EVENTS | VIEW CALENDAR
Speaking the right language
CAMBRIDGE, U.K.—Linguamatics, headquartered primarily in Cambridge, England, and secondarily in the Boston area in North America, has joined with Brandwatch and the University of Sussex to announce a joint project funded by the United Kingdom's Technology Strategy Board to address challenges faced by automated language-processing software in harnessing diverse data sources.
As the parties describe it, "The project forms part of a broader Technology Strategy Board initiative focusing on enabling technologies to harness 'big data' for economic growth." It is dubbed EVOKES, which stands for "Exploitation of Diverse Data via Automatic Adaptation of Knowledge Extraction Software," and the project is expected to run to the end of this year.
EVOKES seeks to improve automatic extraction of information from scientific papers, news or social media for applications in research and development, marketing and competitive intelligence. David Milward, chief technology officer at Linguamatics, added in the news release about the deal that "good-quality vocabularies are a key part of 'intelligent' text mining.

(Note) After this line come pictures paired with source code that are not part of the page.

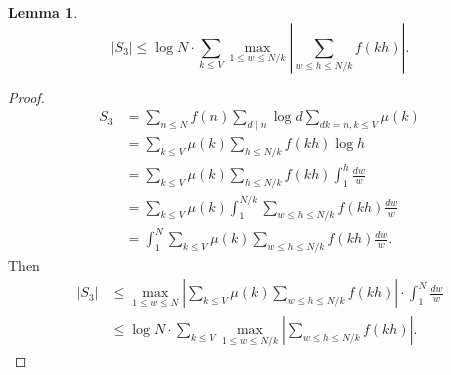 \documentclass{article}
\newtheorem{lemma}[theorem]{Lemma}
\theoremstyle{definition}
\begin{document}
\begin{lemma}
\[
|S_3| \leq \log N \cdot \sum_{k \leq V} \max_{1 \leq w \leq N/k} \left|  \sum_{w \leq h \leq N/k} f(kh) \right|.
\]
\end{lemma}
\begin{proof}
\begin{align*}
S_3&=\sum_{n \leq N} f(n) \sum_{d \mid n} \log d \sum_{dk=n, k \leq V} \mu(k)\\
&=\sum_{k \leq V} \mu(k) \sum_{h \leq N/k} f(kh) \log h\\
&=\sum_{k \leq V} \mu(k) \sum_{h \leq N/k} f(kh) \int_1^h \frac{dw}{w}\\
&=\sum_{k \leq V} \mu(k) \int_1^{N/k} \sum_{w \leq h \leq N/k} f(kh) \frac{dw}{w}\\
&=\int_1^N \sum_{k \leq V} \mu(k)  \sum_{w \leq h \leq N/k} f(kh) \frac{dw}{w}.
\end{align*}
Then
\begin{align*}
|S_3| &\leq \max_{1 \leq w \leq N}  \left| \sum_{k \leq V} \mu(k)  \sum_{w \leq h \leq N/k} f(kh)\right|
\cdot \int_1^N \frac{dw}{w}\\
&\leq \log N \cdot \sum_{k \leq V} \max_{1 \leq w \leq N/k} \left|  \sum_{w \leq h \leq N/k} f(kh) \right|.
\end{align*}
\end{proof}
\end{document}
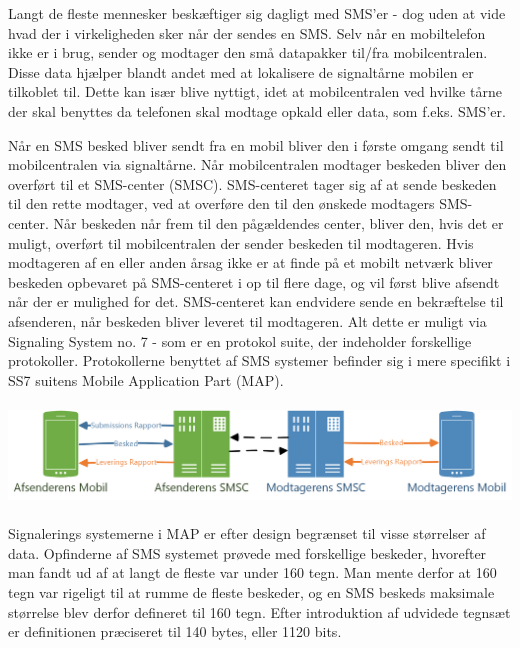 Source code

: Langt de fleste mennesker beskæftiger sig dagligt med SMS'er - dog uden at vide hvad der i virkeligheden sker når der sendes en SMS. Selv når en mobiltelefon ikke er i brug, sender og modtager den små datapakker til/fra mobilcentralen. Disse data hjælper blandt andet med at lokalisere de signaltårne mobilen er tilkoblet til. Dette kan især blive nyttigt, idet at mobilcentralen ved hvilke tårne der skal benyttes da telefonen skal modtage opkald eller data, som f.eks. SMS'er.

Når en SMS besked bliver sendt fra en mobil bliver den i første omgang sendt til mobilcentralen via signaltårne. Når mobilcentralen modtager beskeden bliver den overført til et SMS-center (SMSC). SMS-centeret tager sig af at sende beskeden til den rette modtager, ved at overføre den til den ønskede modtagers SMS-center. Når beskeden når frem til den pågældendes center, bliver den, hvis det er muligt, overført til mobilcentralen der sender beskeden til modtageren. Hvis modtageren af en eller anden årsag ikke er at finde på et mobilt netværk bliver beskeden opbevaret på SMS-centeret i op til flere dage, og vil først blive afsendt når der er mulighed for det. SMS-centeret kan endvidere sende en bekræftelse til afsenderen, når beskeden bliver leveret til modtageren. Alt dette er muligt via Signaling System no. 7 - som er en protokol suite, der indeholder forskellige protokoller. Protokollerne benyttet af SMS systemer befinder sig i mere specifikt i SS7 suitens Mobile Application Part (MAP). \cite{Pro_1} \cite{sms_max1}
\\
\\
\noindent
\includegraphics[width=\linewidth]{Billeder/Mobil.png}
\\
\\
Signalerings systemerne i MAP er efter design begrænset til visse størrelser af data. Opfinderne af SMS systemet prøvede med forskellige beskeder, hvorefter man fandt ud af at langt de fleste var under 160 tegn. Man mente derfor at 160 tegn var rigeligt til at rumme de fleste beskeder, og en SMS beskeds maksimale størrelse blev derfor defineret til 160 tegn. Efter introduktion af udvidede tegnsæt er definitionen præciseret til 140 bytes, eller 1120 bits. \cite{sms_max1} \cite{sms_max2}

This project will allow us to develop vocabularies much faster, and adapt them efficiently for new applications."
Although the effort is not specific to applications in the life sciences, that market is certainly an area where EVOKES could prove quite useful, and Linguamatics is well-versed in life-sciences needs, as it touts itself a leader in deploying natural language processing-based text mining for complex, high-value problem solving and notes that its solutions are used by nine of the world's top 10 pharmaceutical companies, as well as "other prestigious commercial, academic and government organizations."
"Unstructured text contains key information required throughout the drug development pipeline. This information can be accessed by search or, increasingly, by text mining. Both search and text mining require knowledge of the different ways concepts can be expressed and use terminologies for this," Milward explains to ddn. "However, terminologies are often incomplete, with relatively common synonyms missing. Creating and editing terminologies by hand creates a bottleneck to the wider exploitation of terminologies in search and mining. The EVOKES project aims to remove this bottleneck through the use of automated or semi-automated methods."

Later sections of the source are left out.